While prominent scholars of European integration suggest that the preferences of national governments regarding European integration have typically reflected concrete economic interests rather than other general concerns like security or European ideals, Italy’s positions during the negotiation of the Stability and Growth Pact Reform (namely the so-called Six Pack, Two Pack and Fiscal Compact) constitute a puzzle, as they went in the direction of stricter pro-austerity rules rather than more flexibility

How to account for them? A first possible answer lies in the concept of “vincolo esterno”, that can be defined as the strategic – and distinctive –  use of external constraints made by Italian policy makers with the ultimate purpose of triggering domestic change. The “vincolo esterno” principle was introduced by prominent policy-maker (and Treasury Minister at the time of the Maastricht Treaty) Guido Carli, who was convinced that only the external conditioning embodied by the European Union could “save Italy from itself” by fixing the country’s dysfunctional economic and entrepreneurial system. A firm belief in the possibility and indeed desirability of  “importing” macroeconomic discipline and credibility by joining the EMU –  reinforced by the  overwhelmingly pro-European attitude of the public opinion –  indisputably influenced the orientations of  Italian élites during the negotiation of the Maastricht Treaty.

In fact, as argued by scholars of Italy-EU relations, the articulated policy priorities set by Italy in the intergovernmental conference leading to the Maastricht treaty were on all counts consistent with this doctrine.

Compelling as the “vincolo esterno” explanation would be, however, the results of the research conducted in the framework of the EMU Choices project lend little support to it.  Other factors seem to have been crucial in shaping Italy’s positions. In particular, it should be recalled that at the time of the negotiation of the Six Pack and of the Fiscal Compact, Italy was struggling to regain credibility in the eyes of international markets and of the other EU countries, Germany in particular. Thus, although it would have been plausible to expect Italy to oppose an excessive tightening of the rules, the top priority for the Italian government at the time was to restore credibility, hence the commitment to austerity measures as a way to send a clear message to other EU governments and calm down turbulent financial markets. “Damage control”, that is extricating the country from a critical situation while at the same time containing the impact of external pressures, rather than using them strategically to induce domestic reform, was the primary objective of Italy’s government during the negotiations.
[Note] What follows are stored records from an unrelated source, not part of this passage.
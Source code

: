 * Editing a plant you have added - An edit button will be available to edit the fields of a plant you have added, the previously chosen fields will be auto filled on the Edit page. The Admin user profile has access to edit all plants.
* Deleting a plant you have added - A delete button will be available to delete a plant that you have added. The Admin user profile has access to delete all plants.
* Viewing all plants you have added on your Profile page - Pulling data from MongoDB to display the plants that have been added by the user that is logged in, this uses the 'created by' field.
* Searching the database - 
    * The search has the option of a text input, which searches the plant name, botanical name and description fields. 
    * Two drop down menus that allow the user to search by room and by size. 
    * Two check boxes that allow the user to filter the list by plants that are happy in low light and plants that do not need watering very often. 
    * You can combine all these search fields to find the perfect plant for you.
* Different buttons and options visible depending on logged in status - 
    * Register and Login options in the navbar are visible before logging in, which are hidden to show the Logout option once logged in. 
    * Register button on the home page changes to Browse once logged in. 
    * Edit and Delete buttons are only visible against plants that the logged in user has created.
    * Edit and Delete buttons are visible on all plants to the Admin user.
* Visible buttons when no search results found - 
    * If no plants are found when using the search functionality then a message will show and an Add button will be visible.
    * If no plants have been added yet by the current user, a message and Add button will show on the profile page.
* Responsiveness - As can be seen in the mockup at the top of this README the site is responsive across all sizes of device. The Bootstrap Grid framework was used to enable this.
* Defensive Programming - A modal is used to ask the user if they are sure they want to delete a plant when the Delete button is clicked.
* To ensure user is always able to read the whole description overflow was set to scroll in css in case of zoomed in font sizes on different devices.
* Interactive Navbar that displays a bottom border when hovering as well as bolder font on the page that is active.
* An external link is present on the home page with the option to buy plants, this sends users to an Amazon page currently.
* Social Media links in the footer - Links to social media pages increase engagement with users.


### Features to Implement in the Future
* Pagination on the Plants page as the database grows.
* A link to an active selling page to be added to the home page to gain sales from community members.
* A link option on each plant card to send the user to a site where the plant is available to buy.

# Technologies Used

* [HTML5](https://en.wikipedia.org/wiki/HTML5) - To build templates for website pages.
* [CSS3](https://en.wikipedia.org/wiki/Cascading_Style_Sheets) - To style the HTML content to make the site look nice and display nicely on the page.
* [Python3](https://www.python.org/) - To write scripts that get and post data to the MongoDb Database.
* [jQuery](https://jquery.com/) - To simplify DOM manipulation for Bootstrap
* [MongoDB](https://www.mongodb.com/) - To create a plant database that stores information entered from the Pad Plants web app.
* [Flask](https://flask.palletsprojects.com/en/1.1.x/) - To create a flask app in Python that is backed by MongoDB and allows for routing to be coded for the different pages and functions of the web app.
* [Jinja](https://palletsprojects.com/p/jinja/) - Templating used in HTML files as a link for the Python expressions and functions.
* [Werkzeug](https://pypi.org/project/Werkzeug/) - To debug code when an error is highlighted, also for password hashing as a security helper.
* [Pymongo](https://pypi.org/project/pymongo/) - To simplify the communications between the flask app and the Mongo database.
This also meant that the parliament was essentially marginalized throughout the whole phase of the euro crisis negotiations. The perception of a ‘national emergency’ explains why there was very little debate and virtually no opposition to the constitutionalization of the debt brake (required by the Fiscal Compact), while austerity measures such as a reform of the pension system promoted by Monti’s technocratic government were approved by the Parliament with a comfortable majority. On the other hand, it should also be noticed that, as one interviewee put it,  ‘the engagement of the Parliament…[ was]  very much dependent on the level of competence of MPs’ which was not necessarily high, especially considering the technical nature of the issues discussed during the negotiations. Unsurprisingly, the flow of information between government and Parliament before the relevant meetings at the EU level was also typically poor.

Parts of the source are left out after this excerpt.